The Commonwealth of Massachusetts palliative and end of life programs currently
include nationally recognized clinical and administrative leadership, examples of
effective advanced practice delivery models, strong professional associations, and
widely respected clinician education programs. Yet, palliative and end of life care in MA
continues to be seen as lagging when assessed by key stakeholders ranging from
consumers to policy leaders and from within and outside of the state. With vast
resources (human and financial) devoted to the care of residents during the last months
of life, it is especially important to ensure that these resources are being used wisely to
ensure that all patient and family needs are being optimally met.

A significant opportunity exists to take a leap in dramatically improving the outcomes
(clinical, financial, service, and satisfaction) and effectiveness of statewide programs.
The MA Legislature, Executive Office of Health and Human Services, Quality and Cost
Council, End of Life Commission believe we must take that leap now. (Appendix 1)

Current Structures, Processes, and Outcomes:
   • In 2007 52,690 people died for all reasons in the Commonwealth of MA with 40%
      of deaths occurring in patients under hospice care.
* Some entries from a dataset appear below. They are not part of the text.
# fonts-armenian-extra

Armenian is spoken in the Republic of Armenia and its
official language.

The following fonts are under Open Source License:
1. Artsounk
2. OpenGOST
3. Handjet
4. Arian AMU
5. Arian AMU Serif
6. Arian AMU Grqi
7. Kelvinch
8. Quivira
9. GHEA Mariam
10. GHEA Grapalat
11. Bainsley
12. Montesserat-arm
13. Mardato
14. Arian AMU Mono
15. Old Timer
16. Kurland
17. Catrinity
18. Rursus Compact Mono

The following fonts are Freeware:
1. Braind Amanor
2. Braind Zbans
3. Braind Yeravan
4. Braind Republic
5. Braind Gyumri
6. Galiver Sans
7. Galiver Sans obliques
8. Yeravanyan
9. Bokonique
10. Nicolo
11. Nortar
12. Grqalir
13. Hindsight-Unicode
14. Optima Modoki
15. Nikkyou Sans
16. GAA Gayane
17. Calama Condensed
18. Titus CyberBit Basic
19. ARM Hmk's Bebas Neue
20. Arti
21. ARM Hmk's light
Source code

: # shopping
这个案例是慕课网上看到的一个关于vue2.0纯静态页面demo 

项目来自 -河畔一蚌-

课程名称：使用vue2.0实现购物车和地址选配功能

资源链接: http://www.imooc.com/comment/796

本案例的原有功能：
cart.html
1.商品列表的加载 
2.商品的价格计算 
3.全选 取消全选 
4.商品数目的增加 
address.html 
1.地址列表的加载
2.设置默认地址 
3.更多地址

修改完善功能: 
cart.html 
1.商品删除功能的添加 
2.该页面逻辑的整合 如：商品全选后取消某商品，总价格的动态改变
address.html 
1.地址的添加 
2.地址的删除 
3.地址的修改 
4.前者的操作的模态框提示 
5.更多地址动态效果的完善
This percent has been
      increasing each year and is consistent with national average rates (Mass Death,
      2007) (Hosp Fed, 2008) (NHPCO 2008)
   • There are a growing number of MA hospice and palliative care programs (62 in
      2009) and certified hospice and palliative care healthcare professionals (Hosp
      Fed, 2008)
   • When MA patients are under hospice care, there is a greater likelihood they will
      die at home (45%) than when not under hospice care (24%) (MA Death 2007,)
   • The MA population of hospice patients is becoming more diverse by diagnosis
      with cancer patients making up a significant but declining percent of cases (43%
      in 2007 and 46% in 2006) (Hosp Fed, 2008)
   • In adults in MA over the age of 50, there is a strong awareness of advance
      directives and proxy in MA. (97% and 95% respectively) (AARP EOL Survey,
      2005)
   • The MA Quality of State Advance Directive Laws were seen as better than those
      of most states in the last national study conducted, earning a “B” (Last Acts,
      2002)
   • The Pediatric Palliative Care Network of the Commonwealth is consistently
      referenced as innovative and responsive.
   • Specific MA hospices, palliative care programs, clinicians, researchers, and
      administrative staff continue to be recognized for the excellence of their effort.
   • Educational programs based in the state train a large number of palliative care
      professionals nationwide (HMS Center for Palliative Care)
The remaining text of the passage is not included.